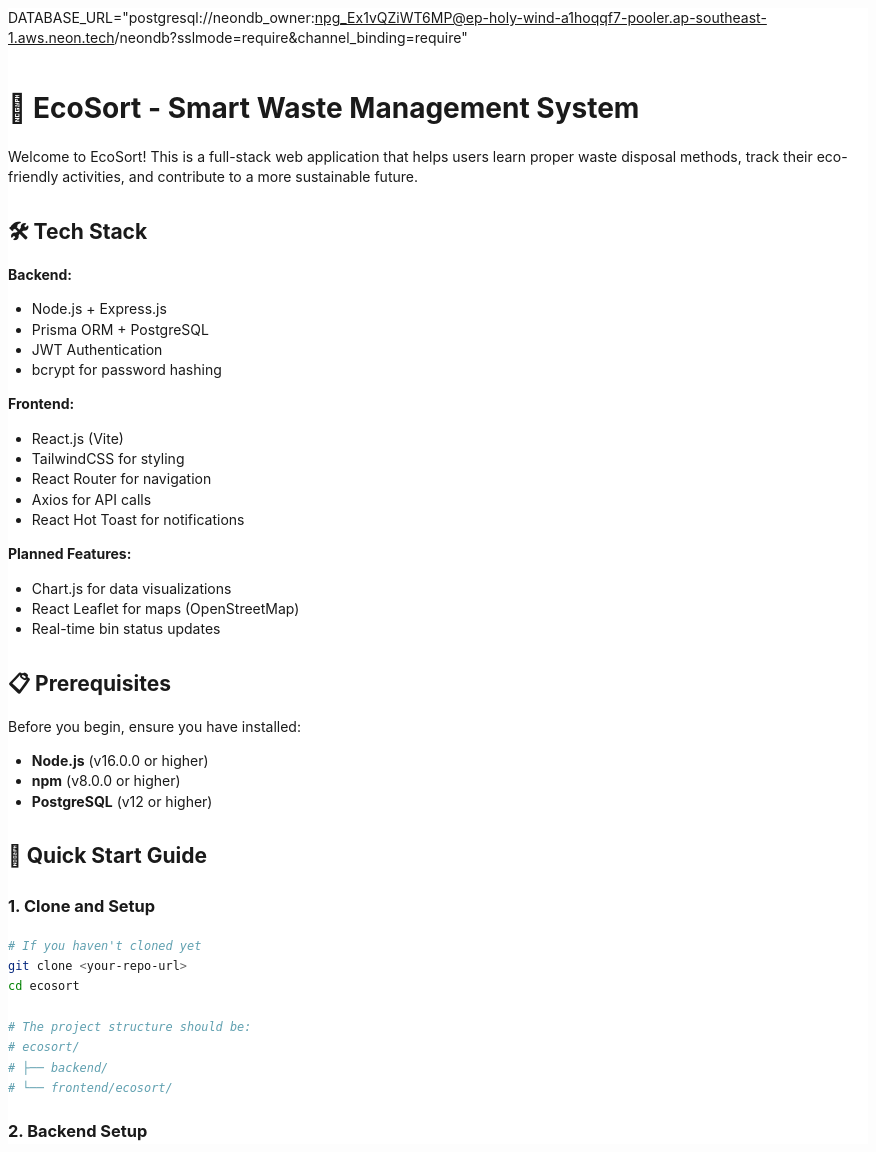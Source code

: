 DATABASE_URL="postgresql://neondb_owner:npg_Ex1vQZiWT6MP@ep-holy-wind-a1hoqqf7-pooler.ap-southeast-1.aws.neon.tech/neondb?sslmode=require&channel_binding=require"
# 🌱 EcoSort - Smart Waste Management System

Welcome to EcoSort! This is a full-stack web application that helps users learn proper waste disposal methods, track their eco-friendly activities, and contribute to a more sustainable future.

## 🛠 Tech Stack

**Backend:**
- Node.js + Express.js
- Prisma ORM + PostgreSQL
- JWT Authentication
- bcrypt for password hashing

**Frontend:**
- React.js (Vite)
- TailwindCSS for styling
- React Router for navigation
- Axios for API calls
- React Hot Toast for notifications

**Planned Features:**
- Chart.js for data visualizations
- React Leaflet for maps (OpenStreetMap)
- Real-time bin status updates

## 📋 Prerequisites

Before you begin, ensure you have installed:
- **Node.js** (v16.0.0 or higher)
- **npm** (v8.0.0 or higher)
- **PostgreSQL** (v12 or higher)

## 🚀 Quick Start Guide

### 1. Clone and Setup

```bash
# If you haven't cloned yet
git clone <your-repo-url>
cd ecosort

# The project structure should be:
# ecosort/
# ├── backend/
# └── frontend/ecosort/
```

### 2. Backend Setup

########################################

No lines before the one containing "- React.js (Vite)" belong in the answer; write out that line and each one after it exactly, through the end of the records.

- React.js (Vite)
- TailwindCSS for styling
- React Router for navigation
- Axios for API calls
- React Hot Toast for notifications

**Planned Features:**
- Chart.js for data visualizations
- React Leaflet for maps (OpenStreetMap)
- Real-time bin status updates

## 📋 Prerequisites

Before you begin, ensure you have installed:
- **Node.js** (v16.0.0 or higher)
- **npm** (v8.0.0 or higher)
- **PostgreSQL** (v12 or higher)

## 🚀 Quick Start Guide

### 1. Clone and Setup

```bash
# If you haven't cloned yet
git clone <your-repo-url>
cd ecosort

# The project structure should be:
# ecosort/
# ├── backend/
# └── frontend/ecosort/
```

### 2. Backend Setup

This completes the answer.